Originally known as his “gold suit” because of its brilliant golden yellow color, careful analysis of the garment by the Smithsonian and Morristown National Historical Park revealed that it was not gold at all.
Dr. Asher Newsome, a physical chemist at the Smithsonian Museum Conservation Institute, used a special technique known as mass spectrometry to analyze a small number of fur fibers.

Don’t worry, the Founding Father’s valuable suit was not touched. The fibers Newsome analyzed had just fallen out of the coat thanks to Father Time. Curators often refer to these types of specimens as “self-sampled.”
Once Newsome received these self-sampled fibers in the mail from Morristown, he got to work. Using a technique called Direct Analysis in Real-Time Mass Spectrometry (or DART-MS), Newsome was able to discover the exact natural dyes used in the famous coat.
“Today, there are thousands of synthetic dyes, but there are a very small number, relatively, of natural dyes,” Newsome says. Popular science.
After performing a DART-MS analysis, Newsome was able to observe the chemical signatures present in the fibers. He then compared those signatures to the known chemical signatures of different natural dyes to determine exactly which dyes were present in the Washington lawsuit.

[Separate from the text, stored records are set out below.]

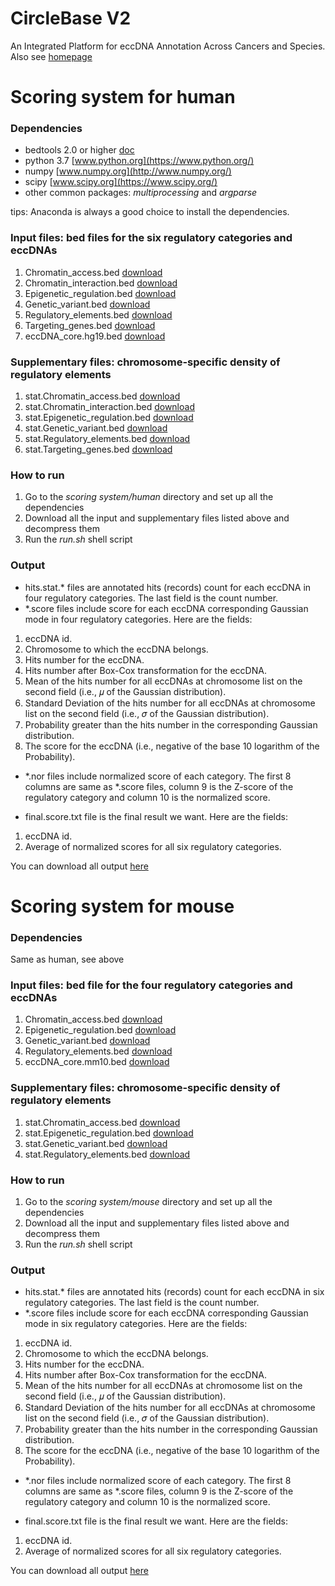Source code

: # CircleBase V2
An Integrated Platform for eccDNA Annotation Across Cancers and Species. Also see [homepage](http://circlebase2.maolab.org/)


# Scoring system for human
### Dependencies
- bedtools 2.0 or higher [doc](http://bedtools.readthedocs.io/)
- python 3.7 [www.python.org](https://www.python.org/)
- numpy [www.numpy.org](http://www.numpy.org/)
- scipy [www.scipy.org](https://www.scipy.org/)
- other common packages: *multiprocessing* and *argparse*

tips: Anaconda is always a good choice to install the dependencies.

### Input files: bed files for the six regulatory categories and eccDNAs
1. Chromatin_access.bed [download](http://circlebase2.maolab.org/assets/data/get_score/Chromatin_access.bed.gz)
2. Chromatin_interaction.bed [download](http://circlebase2.maolab.org/assets/data/get_score/Chromatin_interaction.bed.gz)
3. Epigenetic_regulation.bed [download](http://circlebase2.maolab.org/assets/data/get_score/Epigenetic_regulation.bed.gz)
4. Genetic_variant.bed [download](http://circlebase2.maolab.org/assets/data/get_score/Genetic_variant.bed.gz)
5. Regulatory_elements.bed [download](http://circlebase2.maolab.org/assets/data/get_score/Regulatory_elements.bed.gz)
6. Targeting_genes.bed [download](http://circlebase2.maolab.org/assets/data/get_score/Targeting_genes.bed.gz)
7. eccDNA_core.hg19.bed [download](http://circlebase2.maolab.org/assets/data/get_score/eccDNA_core.hg19.bed.gz)

### Supplementary files: chromosome-specific density of regulatory elements
1. stat.Chromatin_access.bed [download](http://circlebase2.maolab.org/assets/data/get_score/stat.Chromatin_access.bed.gz)
2. stat.Chromatin_interaction.bed [download](http://circlebase2.maolab.org/assets/data/get_score/stat.Chromatin_interaction.bed.gz)
3. stat.Epigenetic_regulation.bed [download](http://circlebase2.maolab.org/assets/data/get_score/stat.Epigenetic_regulation.bed.gz)
4. stat.Genetic_variant.bed [download](http://circlebase2.maolab.org/assets/data/get_score/stat.Genetic_variant.bed.gz)
5. stat.Regulatory_elements.bed [download](http://circlebase2.maolab.org/assets/data/get_score/stat.Regulatory_elements.bed.gz)
6. stat.Targeting_genes.bed [download](http://circlebase2.maolab.org/assets/data/get_score/stat.Targeting_genes.bed.gz)


### How to run
1. Go to the *scoring system/human* directory and set up all the dependencies
2. Download all the input and supplementary files listed above and decompress them
3. Run the *run.sh* shell script

### Output
- hits.stat.* files are annotated hits (records) count for each eccDNA in four regulatory categories. The last field is the count number.
- *.score files include score for each eccDNA corresponding Gaussian mode in four regulatory categories. Here are the fields:
1. eccDNA id.
2. Chromosome to which the eccDNA belongs.
3. Hits number for the eccDNA.
4. Hits number after Box-Cox transformation for the eccDNA.
5. Mean of the hits number for all eccDNAs at chromosome list on the second field (i.e., 𝜇 of the Gaussian distribution).
6. Standard Deviation of the hits number for all eccDNAs at chromosome list on the second field (i.e., 𝜎 of the Gaussian distribution).
7. Probability greater than the hits number in the corresponding Gaussian  distribution.
8. The score for the eccDNA (i.e., negative of the base 10 logarithm of the Probability).
- *.nor files include normalized score of each category. The first 8 columns are same as *.score files, column 9 is the Z-score of the regulatory category and column 10 is the normalized score.
 
- final.score.txt file is the final result we want. Here are the fields:
1. eccDNA id.
2. Average of normalized scores for all six regulatory categories.

You can download all output [here](http://circlebase2.maolab.org/assets/data/get_score/score_system_result.tar.gz)



# Scoring system for mouse
### Dependencies
Same as human, see above

### Input files: bed file for the four regulatory categories and eccDNAs
1. Chromatin_access.bed [download](http://circlebase2.maolab.org/assets/data/get_score_mouse/Chromatin_access.bed.gz)
2. Epigenetic_regulation.bed [download](http://circlebase2.maolab.org/assets/data/get_score_mouse/Epigenetic_regulation.bed.gz)
3. Genetic_variant.bed [download](http://circlebase2.maolab.org/assets/data/get_score_mouse/Genetic_variant.bed.gz)
4. Regulatory_elements.bed [download](http://circlebase2.maolab.org/assets/data/get_score_mouse/Regulatory_elements.bed.gz)
5. eccDNA_core.mm10.bed [download](http://circlebase2.maolab.org/assets/data/get_score_mouse/eccDNA_core.mm10.bed.gz)

### Supplementary files: chromosome-specific density of regulatory elements
1. stat.Chromatin_access.bed [download](http://circlebase2.maolab.org/assets/data/get_score_mouse/stat.Chromatin_access.bed.gz)
2. stat.Epigenetic_regulation.bed [download](http://circlebase2.maolab.org/assets/data/get_score_mouse/stat.Epigenetic_regulation.bed.gz)
3. stat.Genetic_variant.bed [download](http://circlebase2.maolab.org/assets/data/get_score_mouse/stat.Genetic_variant.bed.gz)
4. stat.Regulatory_elements.bed [download](http://circlebase2.maolab.org/assets/data/get_score_mouse/stat.Regulatory_elements.bed.gz)


### How to run
1. Go to the *scoring system/mouse* directory and set up all the dependencies
2. Download all the input and supplementary files listed above and decompress them
3. Run the *run.sh* shell script

### Output
- hits.stat.* files are annotated hits (records) count for each eccDNA in six regulatory categories. The last field is the count number.
- *.score files include score for each eccDNA corresponding Gaussian mode in six regulatory categories. Here are the fields:
1. eccDNA id.
2. Chromosome to which the eccDNA belongs.
3. Hits number for the eccDNA.
4. Hits number after Box-Cox transformation for the eccDNA.
5. Mean of the hits number for all eccDNAs at chromosome list on the second field (i.e., 𝜇 of the Gaussian distribution).
6. Standard Deviation of the hits number for all eccDNAs at chromosome list on the second field (i.e., 𝜎 of the Gaussian distribution).
7. Probability greater than the hits number in the corresponding Gaussian  distribution.
8. The score for the eccDNA (i.e., negative of the base 10 logarithm of the Probability).
- *.nor files include normalized score of each category. The first 8 columns are same as *.score files, column 9 is the Z-score of the regulatory category and column 10 is the normalized score.
 
- final.score.txt file is the final result we want. Here are the fields:
1. eccDNA id.
2. Average of normalized scores for all six regulatory categories.

You can download all output [here](http://circlebase2.maolab.org/assets/data/get_score_mouse/score_system_result.tar.gz)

And Newsome didn’t just find one dye: he found a variety of different natural dyes from around the colonial world. “There’s shellac, which comes from an insect. There’s madder,” he says, “which comes from a root. There’s Brazil wood, walnut, and logwood. These are all dyes that have been positively identified.”
Each of these dyes creates a range of different colors. Shellac, which comes from an insect. Kerria lacca Native to India and Southeast Asia, it creates a color between crimson and deep purple. Madder comes from the roots of flowering shrubs of the genus. rubiaceaeand creates a strong red color. Like shellac, Brazil wood can create a red or purple color. Walnut creates browns and tans. And finally, logwood produces a rich royal purple color.
Based on Newsome’s analysis, curators at Morristown National Historical Park created a replica of Washington’s suit using the exact natural dyes present in the original. The replica was not a golden color at all, but a rich and vibrant plum color.
In fact, when a piece of plum-dyed silk was left in the sun, it turned a golden yellow color. That might explain how Washington’s famous coat turned gold in the centuries since he celebrated his inauguration.